The News of the World sensationally revealed plans to publish its last-ever edition on Sunday, following an astonishing week in which the public piled pressure on retailers and manufacturers to drop advertising from the paper at the centre of a phone-hacking scandal.

The News of the World also revealed plans to publish an ad-free issue after its advertisers fled in droves and those that were left faced intense criticism from their customers.

Earlier on Thursday, Sainsbury's and Boots followed The Co-op Group in suspending advertising with the newspaper until the outcome of the police investigation was known. Morrisons and Asda said they had no plans to advertise with the paper this weekend, while many other companies had chosen to monitor the situation, including Tesco, P&G and Unilever three of the title's biggest-spending advertisers.

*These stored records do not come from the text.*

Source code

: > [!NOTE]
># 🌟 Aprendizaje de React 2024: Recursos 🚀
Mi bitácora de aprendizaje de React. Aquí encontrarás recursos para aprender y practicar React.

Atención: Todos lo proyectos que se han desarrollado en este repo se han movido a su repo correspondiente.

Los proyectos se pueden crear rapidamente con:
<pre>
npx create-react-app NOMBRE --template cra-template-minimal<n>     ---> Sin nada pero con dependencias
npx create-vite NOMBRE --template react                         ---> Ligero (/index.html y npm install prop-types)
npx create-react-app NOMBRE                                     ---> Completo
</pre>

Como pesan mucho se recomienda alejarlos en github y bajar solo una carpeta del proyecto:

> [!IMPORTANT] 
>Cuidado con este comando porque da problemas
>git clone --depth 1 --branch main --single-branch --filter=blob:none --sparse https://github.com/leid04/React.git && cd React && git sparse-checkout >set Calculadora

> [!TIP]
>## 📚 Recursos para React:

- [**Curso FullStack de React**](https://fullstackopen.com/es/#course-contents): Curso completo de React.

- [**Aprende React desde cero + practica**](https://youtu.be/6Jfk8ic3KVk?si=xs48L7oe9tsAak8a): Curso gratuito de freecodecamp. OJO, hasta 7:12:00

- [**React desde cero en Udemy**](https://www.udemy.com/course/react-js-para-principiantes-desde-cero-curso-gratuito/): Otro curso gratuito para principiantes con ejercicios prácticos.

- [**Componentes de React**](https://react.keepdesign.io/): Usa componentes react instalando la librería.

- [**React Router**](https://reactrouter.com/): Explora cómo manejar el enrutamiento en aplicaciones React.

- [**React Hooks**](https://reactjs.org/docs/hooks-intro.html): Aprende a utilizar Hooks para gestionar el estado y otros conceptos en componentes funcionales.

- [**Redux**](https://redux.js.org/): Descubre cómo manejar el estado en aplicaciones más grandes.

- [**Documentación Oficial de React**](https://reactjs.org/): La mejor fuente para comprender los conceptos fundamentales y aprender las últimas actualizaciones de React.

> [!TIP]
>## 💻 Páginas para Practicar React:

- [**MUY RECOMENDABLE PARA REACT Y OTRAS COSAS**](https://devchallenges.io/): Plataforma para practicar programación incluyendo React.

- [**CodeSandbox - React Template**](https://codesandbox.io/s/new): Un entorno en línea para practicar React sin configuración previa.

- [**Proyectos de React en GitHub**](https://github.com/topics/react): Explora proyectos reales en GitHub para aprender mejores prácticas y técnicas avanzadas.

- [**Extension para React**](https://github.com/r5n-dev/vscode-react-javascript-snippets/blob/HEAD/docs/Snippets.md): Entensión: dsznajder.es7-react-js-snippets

Sainsbury's and the Co-op's decision to pull ads came after their Facebook pages were swamped by customers protesting at their decision to wait for the investigation's outcome. "You need to act now if you are to convince any of us that your ethical credentials can be taken seriously," one poster wrote on the Co-op's Facebook page. A poster on Sainsbury's page wrote: "Try something new today like some principles."

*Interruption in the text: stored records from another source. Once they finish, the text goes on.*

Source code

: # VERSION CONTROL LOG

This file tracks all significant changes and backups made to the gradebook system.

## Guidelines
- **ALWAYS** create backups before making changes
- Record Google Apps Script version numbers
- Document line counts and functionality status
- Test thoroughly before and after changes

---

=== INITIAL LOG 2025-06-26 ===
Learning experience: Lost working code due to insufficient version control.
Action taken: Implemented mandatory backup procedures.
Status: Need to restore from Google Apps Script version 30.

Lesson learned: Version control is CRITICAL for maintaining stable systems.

The Co-op said the allegations had been "met with revulsion by the vast majority of members", so it chose to "suspend temporarily any further advertising and promotional activity with the paper".

This was a "prudent move," said branding expert Jonathan Gabay. "Anything that could potentially impact on the major brands needs to be assessed very carefully," he said.

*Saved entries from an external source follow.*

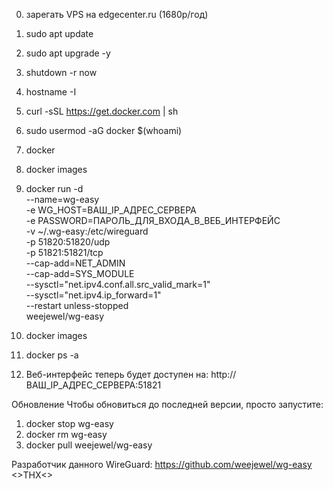 0) зарегать VPS на edgecenter.ru (1680р/год)

1) sudo apt update
2) sudo apt upgrade -y
3) shutdown -r now
4) hostname -I
5) curl -sSL https://get.docker.com | sh
6) sudo usermod -aG docker $(whoami)
7) docker
8) docker images
9) docker run -d \
  --name=wg-easy \
  -e WG_HOST=ВАШ_IP_АДРЕС_СЕРВЕРА \
  -e PASSWORD=ПАРОЛЬ_ДЛЯ_ВХОДА_В_ВЕБ_ИНТЕРФЕЙС \
  -v ~/.wg-easy:/etc/wireguard \
  -p 51820:51820/udp \
  -p 51821:51821/tcp \
  --cap-add=NET_ADMIN \
  --cap-add=SYS_MODULE \
  --sysctl="net.ipv4.conf.all.src_valid_mark=1" \
  --sysctl="net.ipv4.ip_forward=1" \
  --restart unless-stopped \
  weejewel/wg-easy

10) docker images
11) docker ps -a
12) Веб-интерфейс теперь будет доступен на: http://ВАШ_IP_АДРЕС_СЕРВЕРА:51821

Обновление
Чтобы обновиться до последней версии, просто запустите:
1) docker stop wg-easy
2) docker rm wg-easy
3) docker pull weejewel/wg-easy

Разработчик данного WireGuard: https://github.com/weejewel/wg-easy
<>THX<>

Despite huge numbers of complaints on its Facebook page, Tesco had remained adamant that it would wait for the outcome of the police investigation, and was understood to be one of just four remaining advertisers before News International made its sensational decision. "We believe the absolute priority now is for the allegations to be investigated thoroughly and properly," Tesco said.

Although none of the big supermarkets went as far as delisting the paper, independents said they would make a stand, despite the title being the biggest-selling Sunday paper with a circulation of more than 2.6 million in May, ­according to ABC. "We have decided not to stock this paper until further notice and are encouraging others to do the same," said Andrew Thornton, the owner of two Budgens stores in London.

National Federation of Retail Newsagents national president Kieran McDonnell added: "Such activities do a huge disservice to the newspaper industry in general and News International."

Read more
Sainsbury’s joins The Co-op in News of the World ad boycott (7 July 2011)
Tesco won’t rush into News of the World boycott (5 July 2011)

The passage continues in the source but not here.